(EXERCISE OBJECTIVE)
Would you please give all the lines below again, exactly as they stand?

(THE RECORDS)

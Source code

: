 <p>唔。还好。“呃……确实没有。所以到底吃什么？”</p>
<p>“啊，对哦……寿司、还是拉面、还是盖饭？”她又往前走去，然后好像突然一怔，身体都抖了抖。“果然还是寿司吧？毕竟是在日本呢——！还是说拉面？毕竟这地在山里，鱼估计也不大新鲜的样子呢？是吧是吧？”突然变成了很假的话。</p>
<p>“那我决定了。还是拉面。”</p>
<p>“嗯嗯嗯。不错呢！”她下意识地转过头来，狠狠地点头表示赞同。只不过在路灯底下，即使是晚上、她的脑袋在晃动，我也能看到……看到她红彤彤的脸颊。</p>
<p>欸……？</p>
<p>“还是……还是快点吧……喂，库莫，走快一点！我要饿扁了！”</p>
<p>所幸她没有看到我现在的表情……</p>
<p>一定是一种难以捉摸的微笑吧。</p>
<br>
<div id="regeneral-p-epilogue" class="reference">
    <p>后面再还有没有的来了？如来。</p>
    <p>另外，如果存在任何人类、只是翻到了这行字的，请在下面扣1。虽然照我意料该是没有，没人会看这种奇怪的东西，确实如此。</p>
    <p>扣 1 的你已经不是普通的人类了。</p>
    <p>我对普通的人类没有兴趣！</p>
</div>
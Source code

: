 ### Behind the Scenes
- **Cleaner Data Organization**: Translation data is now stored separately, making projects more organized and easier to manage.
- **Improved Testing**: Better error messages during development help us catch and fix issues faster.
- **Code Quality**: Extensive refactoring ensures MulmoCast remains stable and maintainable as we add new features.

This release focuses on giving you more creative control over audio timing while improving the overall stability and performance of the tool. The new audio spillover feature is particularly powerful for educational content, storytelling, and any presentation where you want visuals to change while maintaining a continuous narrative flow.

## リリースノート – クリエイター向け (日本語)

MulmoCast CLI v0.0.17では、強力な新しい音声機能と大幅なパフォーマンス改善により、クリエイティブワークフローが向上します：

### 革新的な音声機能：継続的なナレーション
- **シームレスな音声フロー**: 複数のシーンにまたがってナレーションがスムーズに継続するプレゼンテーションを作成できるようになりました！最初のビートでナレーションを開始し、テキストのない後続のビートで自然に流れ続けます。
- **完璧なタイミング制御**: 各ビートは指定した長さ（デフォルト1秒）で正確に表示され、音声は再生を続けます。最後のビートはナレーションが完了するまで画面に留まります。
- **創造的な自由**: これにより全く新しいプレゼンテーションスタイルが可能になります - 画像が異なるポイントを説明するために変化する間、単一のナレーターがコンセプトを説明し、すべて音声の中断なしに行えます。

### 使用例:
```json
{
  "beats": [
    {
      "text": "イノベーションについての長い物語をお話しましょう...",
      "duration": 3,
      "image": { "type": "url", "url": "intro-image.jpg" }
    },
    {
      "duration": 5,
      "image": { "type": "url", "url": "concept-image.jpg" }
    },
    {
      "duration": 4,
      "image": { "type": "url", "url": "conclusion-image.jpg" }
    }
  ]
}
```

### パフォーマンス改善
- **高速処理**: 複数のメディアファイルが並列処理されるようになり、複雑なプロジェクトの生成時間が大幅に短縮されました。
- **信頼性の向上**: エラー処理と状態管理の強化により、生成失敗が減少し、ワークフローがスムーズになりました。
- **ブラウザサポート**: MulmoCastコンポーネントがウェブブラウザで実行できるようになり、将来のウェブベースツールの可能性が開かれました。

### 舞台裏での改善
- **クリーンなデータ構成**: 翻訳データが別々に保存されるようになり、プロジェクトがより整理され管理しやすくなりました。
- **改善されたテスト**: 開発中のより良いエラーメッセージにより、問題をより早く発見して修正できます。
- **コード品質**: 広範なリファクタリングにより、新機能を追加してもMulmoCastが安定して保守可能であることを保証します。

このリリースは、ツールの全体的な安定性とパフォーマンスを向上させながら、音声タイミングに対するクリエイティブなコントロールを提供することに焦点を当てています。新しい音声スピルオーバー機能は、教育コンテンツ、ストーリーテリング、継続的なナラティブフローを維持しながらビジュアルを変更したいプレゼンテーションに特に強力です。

(EXERCISE OUTPUT)
Source code

: <p>唔。还好。“呃……确实没有。所以到底吃什么？”</p>
<p>“啊，对哦……寿司、还是拉面、还是盖饭？”她又往前走去，然后好像突然一怔，身体都抖了抖。“果然还是寿司吧？毕竟是在日本呢——！还是说拉面？毕竟这地在山里，鱼估计也不大新鲜的样子呢？是吧是吧？”突然变成了很假的话。</p>
<p>“那我决定了。还是拉面。”</p>
<p>“嗯嗯嗯。不错呢！”她下意识地转过头来，狠狠地点头表示赞同。只不过在路灯底下，即使是晚上、她的脑袋在晃动，我也能看到……看到她红彤彤的脸颊。</p>
<p>欸……？</p>
<p>“还是……还是快点吧……喂，库莫，走快一点！我要饿扁了！”</p>
<p>所幸她没有看到我现在的表情……</p>
<p>一定是一种难以捉摸的微笑吧。</p>
<br>
<div id="regeneral-p-epilogue" class="reference">
    <p>后面再还有没有的来了？如来。</p>
    <p>另外，如果存在任何人类、只是翻到了这行字的，请在下面扣1。虽然照我意料该是没有，没人会看这种奇怪的东西，确实如此。</p>
    <p>扣 1 的你已经不是普通的人类了。</p>
    <p>我对普通的人类没有兴趣！</p>
</div>
Source code

: ### Behind the Scenes
- **Cleaner Data Organization**: Translation data is now stored separately, making projects more organized and easier to manage.
- **Improved Testing**: Better error messages during development help us catch and fix issues faster.
- **Code Quality**: Extensive refactoring ensures MulmoCast remains stable and maintainable as we add new features.

This release focuses on giving you more creative control over audio timing while improving the overall stability and performance of the tool. The new audio spillover feature is particularly powerful for educational content, storytelling, and any presentation where you want visuals to change while maintaining a continuous narrative flow.

## リリースノート – クリエイター向け (日本語)

MulmoCast CLI v0.0.17では、強力な新しい音声機能と大幅なパフォーマンス改善により、クリエイティブワークフローが向上します：

### 革新的な音声機能：継続的なナレーション
- **シームレスな音声フロー**: 複数のシーンにまたがってナレーションがスムーズに継続するプレゼンテーションを作成できるようになりました！最初のビートでナレーションを開始し、テキストのない後続のビートで自然に流れ続けます。
- **完璧なタイミング制御**: 各ビートは指定した長さ（デフォルト1秒）で正確に表示され、音声は再生を続けます。最後のビートはナレーションが完了するまで画面に留まります。
- **創造的な自由**: これにより全く新しいプレゼンテーションスタイルが可能になります - 画像が異なるポイントを説明するために変化する間、単一のナレーターがコンセプトを説明し、すべて音声の中断なしに行えます。

### 使用例:
```json
{
  "beats": [
    {
      "text": "イノベーションについての長い物語をお話しましょう...",
      "duration": 3,
      "image": { "type": "url", "url": "intro-image.jpg" }
    },
    {
      "duration": 5,
      "image": { "type": "url", "url": "concept-image.jpg" }
    },
    {
      "duration": 4,
      "image": { "type": "url", "url": "conclusion-image.jpg" }
    }
  ]
}
```

### パフォーマンス改善
- **高速処理**: 複数のメディアファイルが並列処理されるようになり、複雑なプロジェクトの生成時間が大幅に短縮されました。
- **信頼性の向上**: エラー処理と状態管理の強化により、生成失敗が減少し、ワークフローがスムーズになりました。
- **ブラウザサポート**: MulmoCastコンポーネントがウェブブラウザで実行できるようになり、将来のウェブベースツールの可能性が開かれました。

### 舞台裏での改善
- **クリーンなデータ構成**: 翻訳データが別々に保存されるようになり、プロジェクトがより整理され管理しやすくなりました。
- **改善されたテスト**: 開発中のより良いエラーメッセージにより、問題をより早く発見して修正できます。
- **コード品質**: 広範なリファクタリングにより、新機能を追加してもMulmoCastが安定して保守可能であることを保証します。

このリリースは、ツールの全体的な安定性とパフォーマンスを向上させながら、音声タイミングに対するクリエイティブなコントロールを提供することに焦点を当てています。新しい音声スピルオーバー機能は、教育コンテンツ、ストーリーテリング、継続的なナラティブフローを維持しながらビジュアルを変更したいプレゼンテーションに特に強力です。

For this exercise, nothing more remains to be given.